Actor & Dodgers Fan Ken Jeong Remembers Astros’ Carlos Correa Throwing Water At Him During 2017 World Series
Ken Jeong, Dodgers flag, 2017 World Series
Al Tielemans/Sports Illustrated

Over the past few weeks a Los Angeles Dodgers Zoom party has not only featured broadcasters Joe Davis and Alanna Rizzo as hosts, along with several players rotating to make appearances, but also celebrity guests.

Last Monday the Dodgers were joined by part-owner Billie Jean King and actor Ken Jeong. There were plenty of laughs once Jeong joined the call, as he positioned himself as Justin Turner’s personal doctor and volunteered to sing players’ walk-up songs this season.

Then Jeong, a philanthropist and passionate Dodgers fan, recalled the opportunities he had to wave a flag at Dodger Stadium before first pitch during the 2017 World Series. Jong and fellow actor Rob Lowe each carried a large Dodgers flag as they raced back and forth atop the dugout.

“That might be my favorite memory,” Jeong said during the hour-long Zoom party. “I’ve done a lot of stuff with the Dodgers, but that might be my favorite memory ever.”

Although being tabbed to excite the crowd before a game in the Dodgers’ first trip to the World Series in 29 years is memorable enough, it stood out to Jeong because of the reaction it drew from Houston Astros shortstop Carlos Correa.

“Me and Rob were carrying flags, crossing each other back and forth, and Carlos Correa threw a cup of water at me. Just to do it. It was like gamesmanship.

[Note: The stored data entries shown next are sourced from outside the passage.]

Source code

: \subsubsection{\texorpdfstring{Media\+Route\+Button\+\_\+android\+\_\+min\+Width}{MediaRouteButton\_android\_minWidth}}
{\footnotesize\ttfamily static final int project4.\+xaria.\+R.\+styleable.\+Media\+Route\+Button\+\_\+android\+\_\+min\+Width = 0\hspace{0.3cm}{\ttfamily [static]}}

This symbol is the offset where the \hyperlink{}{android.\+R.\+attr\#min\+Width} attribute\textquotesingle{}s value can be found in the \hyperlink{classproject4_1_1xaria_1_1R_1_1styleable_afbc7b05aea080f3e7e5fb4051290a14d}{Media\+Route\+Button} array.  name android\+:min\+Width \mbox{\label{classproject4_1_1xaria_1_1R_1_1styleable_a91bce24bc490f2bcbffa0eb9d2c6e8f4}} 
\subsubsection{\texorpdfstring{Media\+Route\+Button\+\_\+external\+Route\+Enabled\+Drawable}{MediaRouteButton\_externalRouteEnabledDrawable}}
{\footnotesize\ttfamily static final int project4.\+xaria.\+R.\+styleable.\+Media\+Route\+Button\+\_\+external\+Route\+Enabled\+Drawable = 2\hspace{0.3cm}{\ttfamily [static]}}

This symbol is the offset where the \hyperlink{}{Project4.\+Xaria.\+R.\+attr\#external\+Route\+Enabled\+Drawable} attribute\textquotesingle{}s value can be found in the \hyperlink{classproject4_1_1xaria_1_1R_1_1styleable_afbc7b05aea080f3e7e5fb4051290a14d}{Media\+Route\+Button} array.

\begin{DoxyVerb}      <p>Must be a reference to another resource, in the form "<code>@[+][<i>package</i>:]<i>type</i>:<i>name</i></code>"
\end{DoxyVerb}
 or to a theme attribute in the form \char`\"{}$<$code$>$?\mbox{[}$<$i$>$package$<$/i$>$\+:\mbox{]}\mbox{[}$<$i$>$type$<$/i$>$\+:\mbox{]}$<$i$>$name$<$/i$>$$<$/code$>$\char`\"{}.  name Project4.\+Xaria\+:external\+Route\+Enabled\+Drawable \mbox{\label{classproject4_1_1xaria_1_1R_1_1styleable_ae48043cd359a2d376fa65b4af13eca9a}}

I didn’t provoke. It just showed you the height of the game.

“No beef. It’s just part of what sports is all about. They’re passionate about their fans, I’m passionate about the Dodgers. He doesn’t have to apologize and neither do I.”

Later in the call the Dodgers’ social media group showed the chat an image of the scene Jeong depicted. “That was crazy. That was crazy. I feel like I took one for the team,” he said.

Dodgers manager Dave Roberts referred to it as an “iconic shot,” and also quipped that the team should have positioned Jeong inside the tunnel by the Astros’ dugout. It of course was a reference to Houston’s sign-stealing scandal that has since come to light and tarnished what initially was considered a historic World Series matchup.